> **Exercise requirements**: Reproduce the entries that follow, exactly and in full.

Items listed in a dataset
————————

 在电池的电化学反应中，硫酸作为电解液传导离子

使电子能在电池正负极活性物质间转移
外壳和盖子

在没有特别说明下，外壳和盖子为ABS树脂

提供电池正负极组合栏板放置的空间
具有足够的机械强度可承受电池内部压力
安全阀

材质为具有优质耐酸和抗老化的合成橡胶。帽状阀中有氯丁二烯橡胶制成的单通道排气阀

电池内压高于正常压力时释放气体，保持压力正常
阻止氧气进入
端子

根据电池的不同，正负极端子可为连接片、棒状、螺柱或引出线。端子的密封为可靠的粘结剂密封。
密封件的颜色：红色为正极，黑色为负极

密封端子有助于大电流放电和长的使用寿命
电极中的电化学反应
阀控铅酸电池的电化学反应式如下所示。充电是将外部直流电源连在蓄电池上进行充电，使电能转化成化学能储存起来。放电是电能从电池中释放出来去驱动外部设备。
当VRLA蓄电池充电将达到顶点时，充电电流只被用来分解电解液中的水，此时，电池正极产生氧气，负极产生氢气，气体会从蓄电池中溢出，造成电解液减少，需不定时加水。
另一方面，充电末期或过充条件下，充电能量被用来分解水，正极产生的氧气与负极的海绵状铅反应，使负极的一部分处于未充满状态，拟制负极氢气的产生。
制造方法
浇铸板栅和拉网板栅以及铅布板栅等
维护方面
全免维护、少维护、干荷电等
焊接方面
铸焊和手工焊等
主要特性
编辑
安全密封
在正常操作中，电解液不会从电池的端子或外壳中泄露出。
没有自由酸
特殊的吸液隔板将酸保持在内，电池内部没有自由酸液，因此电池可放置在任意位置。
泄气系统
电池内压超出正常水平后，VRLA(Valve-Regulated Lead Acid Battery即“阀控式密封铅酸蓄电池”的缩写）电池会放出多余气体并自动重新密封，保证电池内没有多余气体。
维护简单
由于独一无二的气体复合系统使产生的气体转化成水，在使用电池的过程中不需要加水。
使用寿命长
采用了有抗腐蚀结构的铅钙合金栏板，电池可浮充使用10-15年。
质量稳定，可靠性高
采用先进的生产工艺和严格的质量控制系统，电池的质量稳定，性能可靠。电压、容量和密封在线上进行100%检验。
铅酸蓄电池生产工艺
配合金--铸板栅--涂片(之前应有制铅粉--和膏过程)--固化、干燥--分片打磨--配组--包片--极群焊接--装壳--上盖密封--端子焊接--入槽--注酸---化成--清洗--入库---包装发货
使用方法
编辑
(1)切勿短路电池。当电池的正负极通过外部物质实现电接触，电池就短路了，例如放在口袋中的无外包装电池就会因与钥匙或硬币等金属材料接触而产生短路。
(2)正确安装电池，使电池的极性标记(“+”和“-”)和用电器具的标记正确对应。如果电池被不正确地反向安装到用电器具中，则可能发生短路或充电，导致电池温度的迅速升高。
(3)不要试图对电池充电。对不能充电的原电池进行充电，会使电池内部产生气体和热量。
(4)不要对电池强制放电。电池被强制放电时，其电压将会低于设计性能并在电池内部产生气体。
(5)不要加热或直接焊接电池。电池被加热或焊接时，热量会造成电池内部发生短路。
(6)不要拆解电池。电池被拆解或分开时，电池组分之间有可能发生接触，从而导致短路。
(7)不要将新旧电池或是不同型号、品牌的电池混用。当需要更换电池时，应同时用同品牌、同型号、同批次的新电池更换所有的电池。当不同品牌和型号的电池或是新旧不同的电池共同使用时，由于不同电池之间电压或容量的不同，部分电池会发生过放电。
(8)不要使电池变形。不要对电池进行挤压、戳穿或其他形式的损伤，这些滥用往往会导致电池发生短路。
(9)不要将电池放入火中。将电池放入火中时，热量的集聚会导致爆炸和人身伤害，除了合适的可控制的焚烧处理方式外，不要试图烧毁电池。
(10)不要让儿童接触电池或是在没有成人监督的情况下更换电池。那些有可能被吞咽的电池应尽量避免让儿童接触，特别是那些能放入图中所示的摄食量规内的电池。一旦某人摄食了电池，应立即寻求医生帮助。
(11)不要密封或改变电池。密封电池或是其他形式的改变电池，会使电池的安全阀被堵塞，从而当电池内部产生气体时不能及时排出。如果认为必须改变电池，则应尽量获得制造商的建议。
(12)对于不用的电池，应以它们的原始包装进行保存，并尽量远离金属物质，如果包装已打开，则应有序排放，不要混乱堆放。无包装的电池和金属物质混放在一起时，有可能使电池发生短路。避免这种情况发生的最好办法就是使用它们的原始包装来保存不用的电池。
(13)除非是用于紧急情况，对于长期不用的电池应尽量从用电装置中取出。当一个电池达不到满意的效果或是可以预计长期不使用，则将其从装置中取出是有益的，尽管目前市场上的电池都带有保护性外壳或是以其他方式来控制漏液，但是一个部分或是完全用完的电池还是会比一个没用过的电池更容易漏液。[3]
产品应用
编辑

————————

> **Result**:
 在电池的电化学反应中，硫酸作为电解液传导离子

使电子能在电池正负极活性物质间转移
外壳和盖子

在没有特别说明下，外壳和盖子为ABS树脂

提供电池正负极组合栏板放置的空间
具有足够的机械强度可承受电池内部压力
安全阀

材质为具有优质耐酸和抗老化的合成橡胶。帽状阀中有氯丁二烯橡胶制成的单通道排气阀

电池内压高于正常压力时释放气体，保持压力正常
阻止氧气进入
端子

根据电池的不同，正负极端子可为连接片、棒状、螺柱或引出线。端子的密封为可靠的粘结剂密封。
密封件的颜色：红色为正极，黑色为负极

密封端子有助于大电流放电和长的使用寿命
电极中的电化学反应
阀控铅酸电池的电化学反应式如下所示。充电是将外部直流电源连在蓄电池上进行充电，使电能转化成化学能储存起来。放电是电能从电池中释放出来去驱动外部设备。
当VRLA蓄电池充电将达到顶点时，充电电流只被用来分解电解液中的水，此时，电池正极产生氧气，负极产生氢气，气体会从蓄电池中溢出，造成电解液减少，需不定时加水。
另一方面，充电末期或过充条件下，充电能量被用来分解水，正极产生的氧气与负极的海绵状铅反应，使负极的一部分处于未充满状态，拟制负极氢气的产生。
制造方法
浇铸板栅和拉网板栅以及铅布板栅等
维护方面
全免维护、少维护、干荷电等
焊接方面
铸焊和手工焊等
主要特性
编辑
安全密封
在正常操作中，电解液不会从电池的端子或外壳中泄露出。
没有自由酸
特殊的吸液隔板将酸保持在内，电池内部没有自由酸液，因此电池可放置在任意位置。
泄气系统
电池内压超出正常水平后，VRLA(Valve-Regulated Lead Acid Battery即“阀控式密封铅酸蓄电池”的缩写）电池会放出多余气体并自动重新密封，保证电池内没有多余气体。
维护简单
由于独一无二的气体复合系统使产生的气体转化成水，在使用电池的过程中不需要加水。
使用寿命长
采用了有抗腐蚀结构的铅钙合金栏板，电池可浮充使用10-15年。
质量稳定，可靠性高
采用先进的生产工艺和严格的质量控制系统，电池的质量稳定，性能可靠。电压、容量和密封在线上进行100%检验。
铅酸蓄电池生产工艺
配合金--铸板栅--涂片(之前应有制铅粉--和膏过程)--固化、干燥--分片打磨--配组--包片--极群焊接--装壳--上盖密封--端子焊接--入槽--注酸---化成--清洗--入库---包装发货
使用方法
编辑
(1)切勿短路电池。当电池的正负极通过外部物质实现电接触，电池就短路了，例如放在口袋中的无外包装电池就会因与钥匙或硬币等金属材料接触而产生短路。
(2)正确安装电池，使电池的极性标记(“+”和“-”)和用电器具的标记正确对应。如果电池被不正确地反向安装到用电器具中，则可能发生短路或充电，导致电池温度的迅速升高。
(3)不要试图对电池充电。对不能充电的原电池进行充电，会使电池内部产生气体和热量。
(4)不要对电池强制放电。电池被强制放电时，其电压将会低于设计性能并在电池内部产生气体。
(5)不要加热或直接焊接电池。电池被加热或焊接时，热量会造成电池内部发生短路。
(6)不要拆解电池。电池被拆解或分开时，电池组分之间有可能发生接触，从而导致短路。
(7)不要将新旧电池或是不同型号、品牌的电池混用。当需要更换电池时，应同时用同品牌、同型号、同批次的新电池更换所有的电池。当不同品牌和型号的电池或是新旧不同的电池共同使用时，由于不同电池之间电压或容量的不同，部分电池会发生过放电。
(8)不要使电池变形。不要对电池进行挤压、戳穿或其他形式的损伤，这些滥用往往会导致电池发生短路。
(9)不要将电池放入火中。将电池放入火中时，热量的集聚会导致爆炸和人身伤害，除了合适的可控制的焚烧处理方式外，不要试图烧毁电池。
(10)不要让儿童接触电池或是在没有成人监督的情况下更换电池。那些有可能被吞咽的电池应尽量避免让儿童接触，特别是那些能放入图中所示的摄食量规内的电池。一旦某人摄食了电池，应立即寻求医生帮助。
(11)不要密封或改变电池。密封电池或是其他形式的改变电池，会使电池的安全阀被堵塞，从而当电池内部产生气体时不能及时排出。如果认为必须改变电池，则应尽量获得制造商的建议。
(12)对于不用的电池，应以它们的原始包装进行保存，并尽量远离金属物质，如果包装已打开，则应有序排放，不要混乱堆放。无包装的电池和金属物质混放在一起时，有可能使电池发生短路。避免这种情况发生的最好办法就是使用它们的原始包装来保存不用的电池。
(13)除非是用于紧急情况，对于长期不用的电池应尽量从用电装置中取出。当一个电池达不到满意的效果或是可以预计长期不使用，则将其从装置中取出是有益的，尽管目前市场上的电池都带有保护性外壳或是以其他方式来控制漏液，但是一个部分或是完全用完的电池还是会比一个没用过的电池更容易漏液。[3]
产品应用
编辑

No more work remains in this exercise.